3/10
Shabby Treatment of Important Issue.
22 June 2008
Warning: Spoilers
Jeffrey Hunter is Guy Gabaldon, a real person, in this "based on a true story" film. Gabaldon was an orphan in the Great Depression, adopted as a child into a Japanese family in California. He comes to love his adoptive family, learns to speak Japanese, and values Japanese customs.

Then -- Pearl Harbor. His brothers enlist in the Army and are sent to Italy to be part of the highly decorated 442nd. Hunter enlists, with Mama-san's permission, in the Marine Corps as a translator. The movie demonstrates, without making the point overtly, that in the Marines, everyone is a rifleman first, and a cook, a clerk, or a translator second.

After a long stop in Honolulu, Hunter finds himself in combat on Saipan where two of his buddies (David Janssen and Vic Damone) are killed by the Japanese. Thereafter he turns into a one-man firing squad -- blowing everybody and everything up, or shooting them indiscriminately.

Saipan was a Japanese home territory, not a conquered island. The civilian population had been told that there would be no surrender on the part of anybody, and that captives would be tortured and then killed.

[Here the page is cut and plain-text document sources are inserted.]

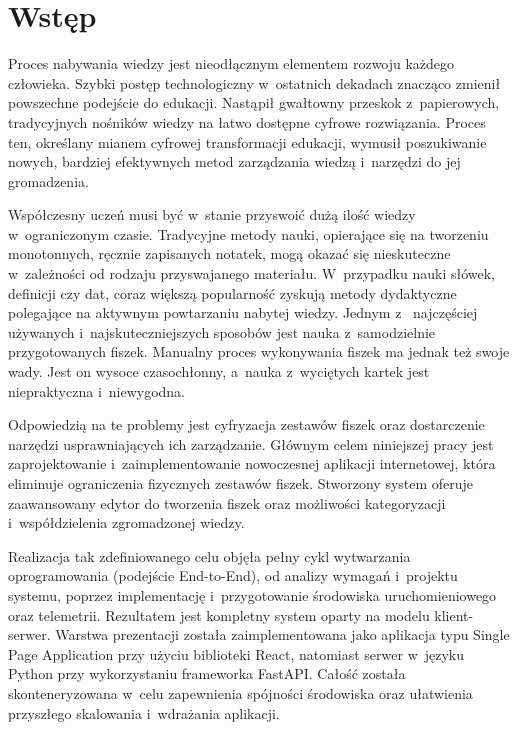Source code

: \chapter{Wstęp}
\label{ch:wstep}

Proces nabywania wiedzy jest nieodłącznym elementem rozwoju każdego człowieka. Szybki postęp technologiczny w~ostatnich dekadach znacząco zmienił 
powszechne podejście do edukacji. Nastąpił gwałtowny przeskok z~papierowych, tradycyjnych nośników wiedzy na łatwo dostępne cyfrowe rozwiązania. 
Proces ten, określany mianem cyfrowej transformacji edukacji, wymusił poszukiwanie nowych, 
bardziej efektywnych metod zarządzania wiedzą i~narzędzi do jej gromadzenia.

Współczesny uczeń musi być w~stanie przyswoić dużą ilość wiedzy w~ograniczonym czasie. Tradycyjne metody nauki, opierające się na tworzeniu 
monotonnych, ręcznie zapisanych notatek, mogą okazać się nieskuteczne w~zależności od rodzaju przyswajanego materiału. W~przypadku nauki 
słówek, definicji czy dat, coraz większą popularność zyskują metody dydaktyczne polegające na aktywnym powtarzaniu nabytej wiedzy. Jednym z~
najczęściej używanych i~najskuteczniejszych sposobów jest nauka z~samodzielnie przygotowanych fiszek. Manualny proces wykonywania fiszek ma 
jednak też swoje wady. Jest on wysoce czasochłonny, a~nauka z~wyciętych kartek jest niepraktyczna i~niewygodna.

Odpowiedzią na te problemy jest cyfryzacja zestawów fiszek oraz dostarczenie narzędzi usprawniających ich zarządzanie. Głównym celem niniejszej 
pracy jest zaprojektowanie i~zaimplementowanie nowoczesnej aplikacji internetowej, która eliminuje ograniczenia fizycznych zestawów fiszek.
Stworzony system oferuje zaawansowany edytor do tworzenia fiszek oraz możliwości kategoryzacji i~współdzielenia zgromadzonej wiedzy.

Realizacja tak zdefiniowanego celu objęła pełny cykl wytwarzania oprogramowania (podejście End-to-End), od analizy wymagań i~projektu systemu, 
poprzez implementację i~przygotowanie środowiska uruchomieniowego oraz telemetrii. Rezultatem jest kompletny system oparty na modelu 
klient-serwer. Warstwa prezentacji została zaimplementowana jako aplikacja typu Single Page Application przy użyciu biblioteki React, 
natomiast serwer w~języku Python przy wykorzystaniu frameworka FastAPI. Całość została skonteneryzowana w~celu zapewnienia spójności środowiska 
oraz ułatwienia przyszłego skalowania i~wdrażania aplikacji.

This led to some famous footage of Japanese civilians throwing their babies off cliffs and then jumping down to join the heap of bodies on the rocky ocean shore. One of the civilians reminds Hunter of his Mama-san and brings him to his senses, so that he's able to use his skills to negotiate surrenders and save untold lives.

Good story. Crummy screenplay, acting, and directing. Nobody gives a particularly good performance. When the direction isn't simply functional it seems almost insanely unbalanced. Phil Karlson, who has done some good nasty work elsewhere, is to directing what Grandma Moses is to painting. And the writing should have been shelved until something half-way decent came along. I'll give one example to illustrate the point. The Japanese general, Sesue Hayakawa, has ordered an all-out, self-sacrificial attack on the Americans. As the men and civilians assemble, Hunter captures Hayakawa and orders him at gunpoint to address this rag-tag army and call off the suicidal charge. Hunter and Hayakawa argue before an anguished Hayakawa complies, telling Hunter, "This is not an easy thing to see." Hunter replies bitterly, "Neither was Pearl Harbor." Hunter's line is right out of a World War II flag waver. He's familiar with Japanese customs and the concept of honor. A more appropriate response would have been a compassionate, "I know."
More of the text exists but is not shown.